▶ Given records
# # # # # # #

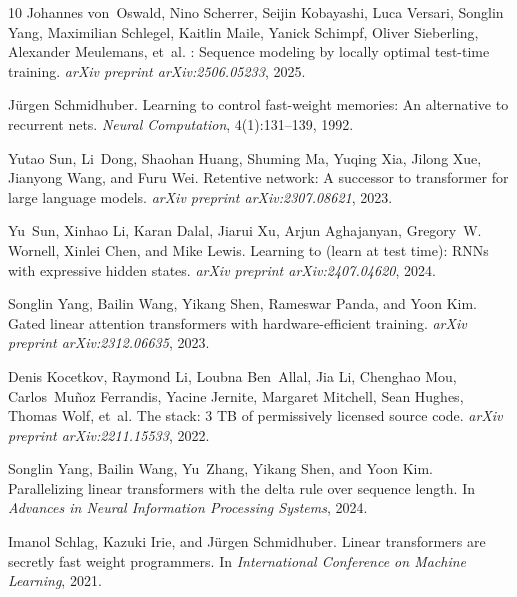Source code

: \documentclass{article}
\begin{document}
\begin{thebibliography}{10}
Johannes von~Oswald, Nino Scherrer, Seijin Kobayashi, Luca Versari, Songlin Yang,
  Maximilian Schlegel, Kaitlin Maile, Yanick Schimpf, Oliver Sieberling,
  Alexander Meulemans, et~al.
: Sequence modeling by locally optimal test-time training.
\newblock \emph{arXiv preprint arXiv:2506.05233}, 2025.

J{\"u}rgen Schmidhuber.
\newblock Learning to control fast-weight memories: An alternative to recurrent
  nets.
\newblock \emph{Neural Computation}, 4(1):131--139, 1992.

Yutao Sun, Li~Dong, Shaohan Huang, Shuming Ma, Yuqing Xia, Jilong Xue,
  Jianyong Wang, and Furu Wei.
\newblock Retentive network: A successor to transformer for large language
  models.
\newblock \emph{arXiv preprint arXiv:2307.08621}, 2023.

Yu~Sun, Xinhao Li, Karan Dalal, Jiarui Xu, Arjun Aghajanyan, Gregory~W.
  Wornell, Xinlei Chen, and Mike Lewis.
\newblock Learning to (learn at test time): {RNN}s with expressive hidden
  states.
\newblock \emph{arXiv preprint arXiv:2407.04620}, 2024.

Songlin Yang, Bailin Wang, Yikang Shen, Rameswar Panda, and Yoon Kim.
\newblock Gated linear attention transformers with hardware-efficient training.
\newblock \emph{arXiv preprint arXiv:2312.06635}, 2023.

Denis Kocetkov, Raymond Li, Loubna Ben~Allal, Jia Li, Chenghao Mou,
  Carlos~Mu{\~n}oz Ferrandis, Yacine Jernite, Margaret Mitchell, Sean Hughes,
  Thomas Wolf, et~al.
\newblock The stack: 3 {TB} of permissively licensed source code.
\newblock \emph{arXiv preprint arXiv:2211.15533}, 2022.

Songlin Yang, Bailin Wang, Yu~Zhang, Yikang Shen, and Yoon Kim.
\newblock Parallelizing linear transformers with the delta rule over sequence length.
\newblock In \emph{Advances in Neural Information Processing Systems}, 2024.

Imanol Schlag, Kazuki Irie, and J{\"u}rgen Schmidhuber.
\newblock Linear transformers are secretly fast weight programmers.
\newblock In \emph{International Conference on Machine Learning}, 2021.

\end{thebibliography}
\end{document}
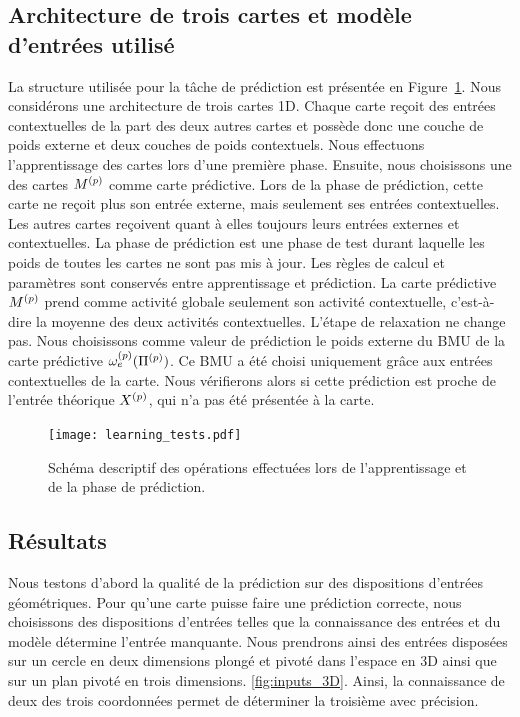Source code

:\documentclass[../main]{subfiles}
\begin{document}
\subsection{Architecture de trois cartes et modèle d'entrées utilisé}

La structure utilisée pour la tâche de prédiction est présentée en Figure~\ref{fig:schema_pred}. Nous considérons une architecture de trois cartes 1D. Chaque carte reçoit des entrées contextuelles de la part des deux autres cartes et possède donc une couche de poids externe et deux couches de poids contextuels.
Nous effectuons l'apprentissage des cartes lors d'une première phase.
Ensuite, nous choisissons une des cartes $M^{({p})}$ comme carte prédictive. Lors de la phase de prédiction, cette carte ne reçoit plus son entrée externe, mais seulement ses entrées contextuelles. 
Les autres cartes reçoivent quant à elles toujours leurs entrées externes et contextuelles. 
La phase de prédiction est une phase de test durant laquelle les poids de toutes les cartes ne sont pas mis à jour. Les règles de calcul et paramètres sont conservés entre apprentissage et prédiction.
La carte prédictive $M^{({p})}$ prend comme activité globale seulement son activité contextuelle, c'est-à-dire la moyenne des deux activités contextuelles. L'étape de relaxation ne change pas.
Nous choisissons comme valeur de prédiction le poids externe du BMU de la carte prédictive $\omega_{e}^{({p})}(\Pi^{({p})})$. 
Ce BMU a été choisi uniquement grâce aux entrées contextuelles de la carte. 
Nous vérifierons alors si cette prédiction est proche de l'entrée théorique $X^{({p})}$, qui n'a pas été présentée à la carte.

\begin{figure}
	\texttt{[image: learning\_tests.pdf]}
	\caption{Schéma descriptif des opérations effectuées lors de l'apprentissage et de la phase de prédiction.\label{fig:schema_pred}}
\end{figure}

\subsection{Résultats}

Nous testons d'abord la qualité de la prédiction sur des dispositions d'entrées géométriques.
Pour qu'une carte puisse faire une prédiction correcte, nous choisissons des dispositions d'entrées telles que la connaissance des entrées et du modèle détermine l'entrée manquante.
Nous prendrons ainsi des entrées disposées sur un cercle en deux dimensions plongé et pivoté dans l'espace en 3D ainsi que sur un plan pivoté en trois dimensions. \ref{fig:inputs_3D}. Ainsi, la connaissance de deux des trois coordonnées permet de déterminer la troisième avec précision.
\end{document}
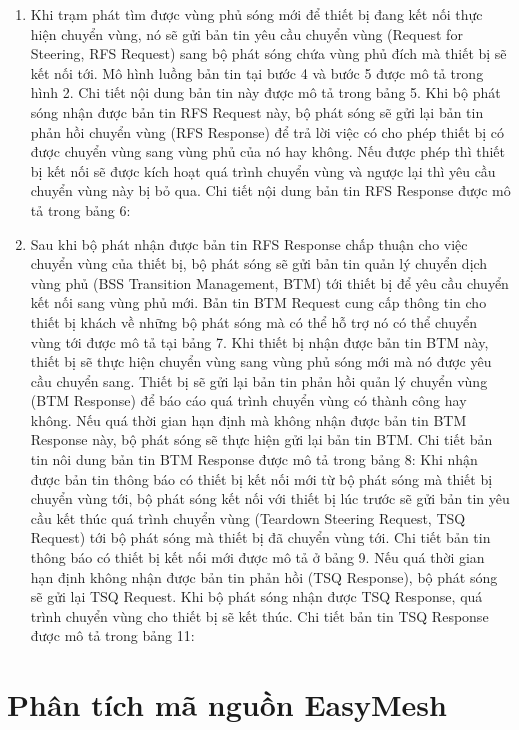 \begin{enumerate}
\item Khi trạm phát tìm được vùng phủ sóng mới để thiết bị đang kết nối thực hiện chuyển vùng, nó sẽ gửi bản tin yêu cầu chuyển vùng (Request for Steering, RFS Request) sang bộ phát sóng chứa vùng phủ đích mà thiết bị sẽ kết nối tới. Mô hình luồng bản tin tại bước 4 và bước 5 được mô tả trong hình 2. Chi tiết nội dung bản tin này được mô tả trong bảng 5.
Khi bộ phát sóng nhận được bản tin RFS Request này, bộ phát sóng sẽ gửi lại bản tin phản hồi chuyển vùng (RFS Response) để trả lời việc có cho phép thiết bị có được chuyển vùng sang vùng phủ của nó hay không. Nếu được phép thì thiết bị kết nối sẽ được kích hoạt quá trình chuyển vùng và ngược lại thì yêu cầu chuyển vùng này bị bỏ qua. Chi tiết nội dung bản tin RFS Response được mô tả trong bảng 6:
\item Sau khi bộ phát nhận được bản tin RFS Response chấp thuận cho việc chuyển vùng của thiết bị, bộ phát sóng sẽ gửi bản tin quản lý chuyển dịch vùng phủ (BSS Transition Management, BTM) tới thiết bị để yêu cầu chuyển kết nối sang vùng phủ mới. Bản tin BTM Request cung cấp thông tin cho thiết bị khách về những bộ phát sóng mà có thể hỗ trợ nó có thể chuyển vùng tới được mô tả tại bảng 7. Khi thiết bị nhận được bản tin BTM này, thiết bị sẽ thực hiện chuyển vùng sang vùng phủ sóng mới mà nó được yêu cầu chuyển sang. Thiết bị sẽ gửi lại bản tin phản hồi quản lý chuyển vùng (BTM Response) để báo cáo quá trình chuyển vùng có thành công hay không. Nếu quá thời gian hạn định mà không nhận được bản tin BTM Response này, bộ phát sóng sẽ thực hiện gửi lại bản tin BTM. Chi tiết bản tin nôi dung bản tin BTM Response được mô tả trong bảng 8: Khi nhận được bản tin thông báo có thiết bị kết nối mới từ bộ phát sóng mà thiết bị chuyển vùng tới, bộ phát sóng kết nối với thiết bị lúc trước sẽ gửi bản tin yêu cầu kết thúc quá trình chuyển vùng (Teardown Steering Request, TSQ Request) tới bộ phát sóng mà thiết bị đã chuyển vùng tới. Chi tiết bản tin thông báo có thiết bị kết nối mới được mô tả ở bảng 9. Nếu quá thời gian hạn định không nhận được bản tin phản hồi (TSQ Response), bộ phát sóng sẽ gửi lại TSQ Request. Khi bộ phát sóng nhận được TSQ Response, quá trình chuyển vùng cho thiết bị sẽ kết thúc. Chi tiết bản tin TSQ Response được mô tả trong bảng 11:
\end{enumerate}

\section{Phân tích mã nguồn EasyMesh}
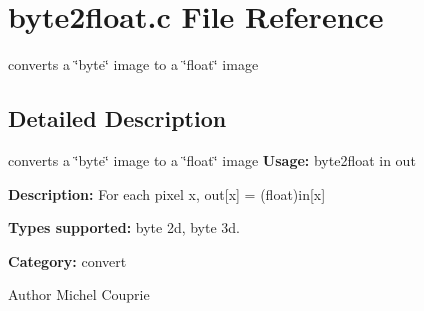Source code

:\section{byte2float.c File Reference}
\label{byte2float_8c}


converts a \char`\"{}byte\char`\"{} image to a \char`\"{}float\char`\"{} image  




\subsection{Detailed Description}
converts a \char`\"{}byte\char`\"{} image to a \char`\"{}float\char`\"{} image {\bfseries Usage:} byte2float in out

{\bfseries Description:} For each pixel x, out[x] = (float)in[x]

{\bfseries Types supported:} byte 2d, byte 3d.

{\bfseries Category:} convert

\begin{DoxyAuthor}{Author}
Michel Couprie 
\end{DoxyAuthor}
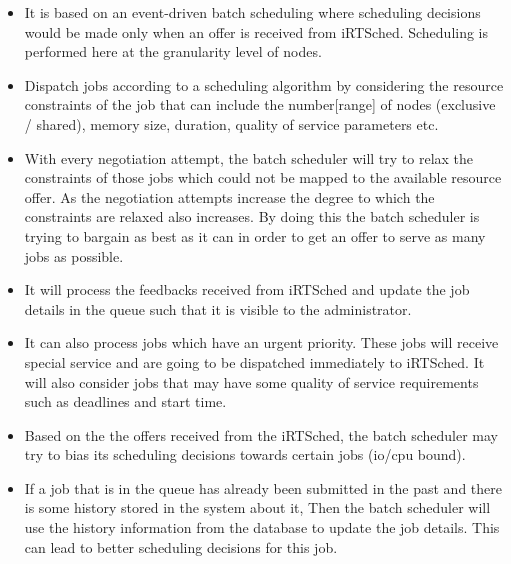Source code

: \begin{itemize}
\item It is based on an event-driven batch scheduling where scheduling decisions would be made only when an offer is received from iRTSched. Scheduling is performed here at the granularity level of nodes.
\item Dispatch jobs according to a scheduling algorithm by considering the resource constraints of the job that can include the number[range] of nodes (exclusive / shared), memory size, duration, quality of service parameters etc.
\item With every negotiation attempt, the batch scheduler will try to relax the constraints of those jobs which could not be mapped to the available resource offer. As the negotiation attempts increase the degree to which the constraints are relaxed also increases. By doing this the batch scheduler is trying to bargain as best as it can in order to get an offer to serve as many jobs as possible.
\item It will process the feedbacks received from iRTSched and update the job details in the queue such that it is visible to the administrator.
\item It can also process jobs which have an urgent priority. These jobs will receive special service and are going to be dispatched immediately to iRTSched. It will also consider jobs that may have some quality of service requirements such as deadlines and start time.
\item Based on the the offers received from the iRTSched, the batch scheduler may try to bias its scheduling decisions towards certain jobs (io/cpu bound).
\item If a job that is in the queue has already been submitted in the past and there is some history stored in the system about it, Then the batch scheduler will use the history information from the database to update the job details. This can lead to better scheduling decisions for this job.
\end{itemize}
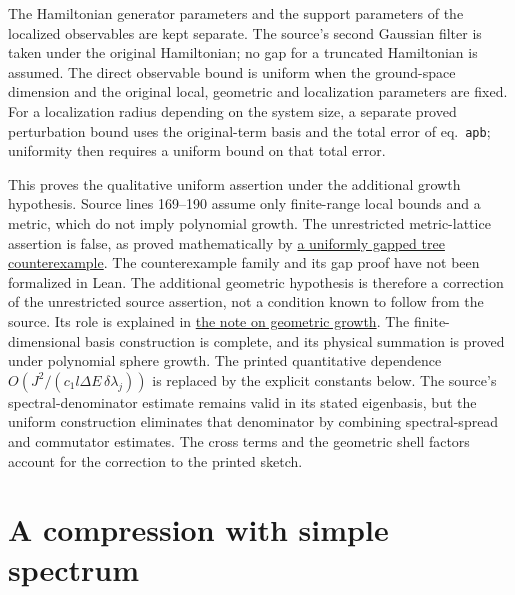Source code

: \documentclass{article}
\begin{document}
The Hamiltonian generator parameters and the support parameters of the localized
observables are kept separate. The source's second Gaussian filter is taken
under the original Hamiltonian; no gap for a truncated Hamiltonian is assumed.
The direct observable bound is uniform when the ground-space dimension and
the original local, geometric and localization parameters are fixed. For a
localization radius depending on the system size, a separate proved perturbation
bound uses the original-term basis and the total error of eq.~\texttt{apb};
uniformity then requires a uniform bound on that total error.

This proves the qualitative uniform assertion under the additional growth
hypothesis. Source lines 169--190 assume only finite-range local bounds and a
metric, which do not imply polynomial growth. The unrestricted metric-lattice
assertion is false, as proved mathematically by
\href{https://sirui-lu.com/TNLean/paper-gaps/hastings05_tree_basis_counterexample.pdf}
{a uniformly gapped tree counterexample}. The counterexample family and
its gap proof have not been formalized in Lean. The additional geometric
hypothesis is therefore a correction of the unrestricted source assertion,
not a condition known to follow from the source. Its role is explained in
\href{https://sirui-lu.com/TNLean/paper-gaps/hastings05_geometric_growth_scope.pdf}
{the note on geometric growth}. The finite-dimensional basis construction is
complete, and its physical summation is proved under polynomial sphere growth.
The printed quantitative
dependence $O(J^2/(c_1l\Delta E\,\delta\lambda_j))$ is replaced by the explicit
constants below. The source's spectral-denominator estimate remains valid in
its stated eigenbasis, but the uniform construction eliminates that denominator
by combining spectral-spread and commutator estimates. The cross terms and the
geometric shell factors account for the correction to the printed sketch.

\section{A compression with simple spectrum}
\end{document}
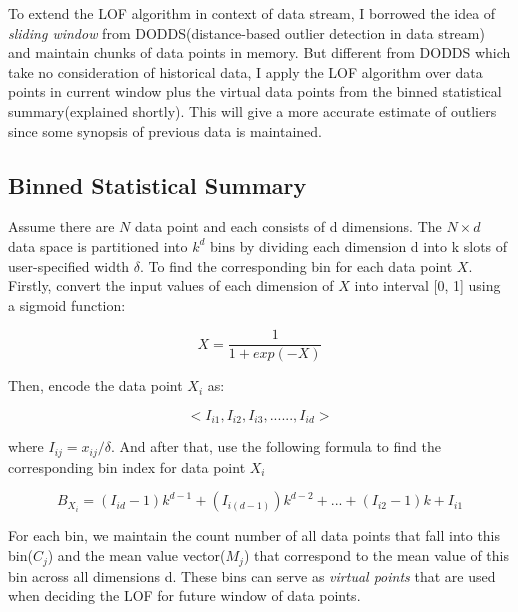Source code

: \documentclass[11pt]{article}       %
\begin{document}
To extend the LOF algorithm in context of data stream, I borrowed the idea of \textit{sliding window} from DODDS(distance-based outlier detection in data stream) and maintain chunks of data points in memory. But different from DODDS which take no consideration of historical data, I apply the LOF algorithm over data points in current window plus the virtual data points from the binned statistical summary(explained shortly). This will give a more accurate estimate of outliers since some synopsis of previous data is maintained.

\subsection{Binned Statistical Summary} \label{subsect2}

Assume there are $N$ data point and each consists of d dimensions. The $N \times d$ data space is partitioned into $k^d$ bins by dividing each dimension d into k slots of user-specified width $\delta$. To find the corresponding bin for each data point $X$. Firstly, convert the input values of each dimension of $X$ into  interval [0, 1] using a sigmoid function:

\[ X = \frac{1}{1 + exp(-X)} \]

Then, encode the data point $X_i$ as:

\[ <I_{i1}, I_{i2}, I_{i3}, ......, I_{id}> \]

where $I_{ij} = x_{ij} / \delta$. And after that, use the following formula to find the corresponding bin index for data point $X_i$

\[ B_{X_{i}} = (I_{id} - 1)k^{d-1} + (I_{i(d-1)})k^{d-2} + ... + (I_{i2} -1)k + I_{i1} \]

For each bin, we maintain the count number of all data points that fall into this bin($C_j$) and the mean value vector($M_j$) that correspond to the mean value of this bin across all dimensions d. These bins can serve as \textit{virtual points} that are used when deciding the LOF for future window of data points.
\end{document}
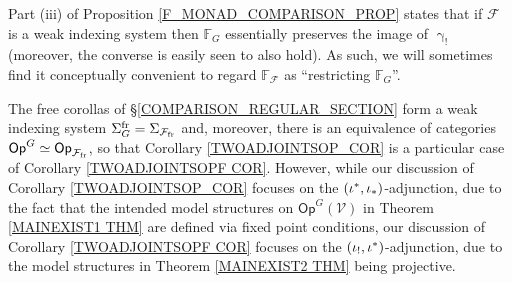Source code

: \documentclass[a4paper,10pt]{article}%
\begin{document}
\begin{remark}\label{WINDEX_GAMMA_REM}
Part (iii) of Proposition \ref{F_MONAD_COMPARISON_PROP}
states that if $\mathcal{F}$ is a weak indexing system then $\mathbb{F}_G$ essentially preserves the image of $\upgamma_!$ (moreover, the converse is easily seen to also hold).
As such, we will sometimes find it conceptually convenient
to regard $\mathbb{F}_{\mathcal{F}}$ as
``restricting $\mathbb{F}_G$''.
\end{remark}

%
        
\begin{remark}        
	The free corollas of \S	\ref{COMPARISON_REGULAR_SECTION}
	form a weak indexing system
	$\Sigma_G^{\text{fr}} = \Sigma_{\mathcal F_{\text{fr}}}$
	and, moreover, there is an equivalence of categories
	$\mathsf{Op}^G \simeq \mathsf{Op}_{\mathcal F_{\text{fr}}}$,
	so that Corollary \ref{TWOADJOINTSOP_COR}
	is a particular case of 
	Corollary \ref{TWOADJOINTSOPF COR}.
	However, while our discussion of 
	Corollary \ref{TWOADJOINTSOP_COR}
	focuses on the $(\iota^{\**},\iota_{\**})$-adjunction, due to the fact that the intended model structures on $\mathsf{Op}^G(\mathcal{V})$ in
	Theorem \ref{MAINEXIST1 THM} are defined via fixed point conditions, 
	our discussion of 
	Corollary \ref{TWOADJOINTSOPF COR}
	focuses on the $(\iota_{!},\iota^{\**})$-adjunction, due to the model structures in 
	Theorem \ref{MAINEXIST2 THM} being projective.
\end{remark}
\end{document}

# # # # # # #

▶ Problem requirements
In the data above, find the line containing "byte2float in out" and the line containing "jobs (io/cpu bound).". Copy exactly the stretch from the first through the second, both included, leaving out any picture.

▶ Output of the task
converts a \char`\"{}byte\char`\"{} image to a \char`\"{}float\char`\"{} image {\bfseries Usage:} byte2float in out

{\bfseries Description:} For each pixel x, out[x] = (float)in[x]

{\bfseries Types supported:} byte 2d, byte 3d.

{\bfseries Category:} convert

\begin{DoxyAuthor}{Author}
Michel Couprie 
\end{DoxyAuthor}
Source code

: \begin{itemize}
\item It is based on an event-driven batch scheduling where scheduling decisions would be made only when an offer is received from iRTSched. Scheduling is performed here at the granularity level of nodes.
\item Dispatch jobs according to a scheduling algorithm by considering the resource constraints of the job that can include the number[range] of nodes (exclusive / shared), memory size, duration, quality of service parameters etc.
\item With every negotiation attempt, the batch scheduler will try to relax the constraints of those jobs which could not be mapped to the available resource offer. As the negotiation attempts increase the degree to which the constraints are relaxed also increases. By doing this the batch scheduler is trying to bargain as best as it can in order to get an offer to serve as many jobs as possible.
\item It will process the feedbacks received from iRTSched and update the job details in the queue such that it is visible to the administrator.
\item It can also process jobs which have an urgent priority. These jobs will receive special service and are going to be dispatched immediately to iRTSched. It will also consider jobs that may have some quality of service requirements such as deadlines and start time.
\item Based on the the offers received from the iRTSched, the batch scheduler may try to bias its scheduling decisions towards certain jobs (io/cpu bound).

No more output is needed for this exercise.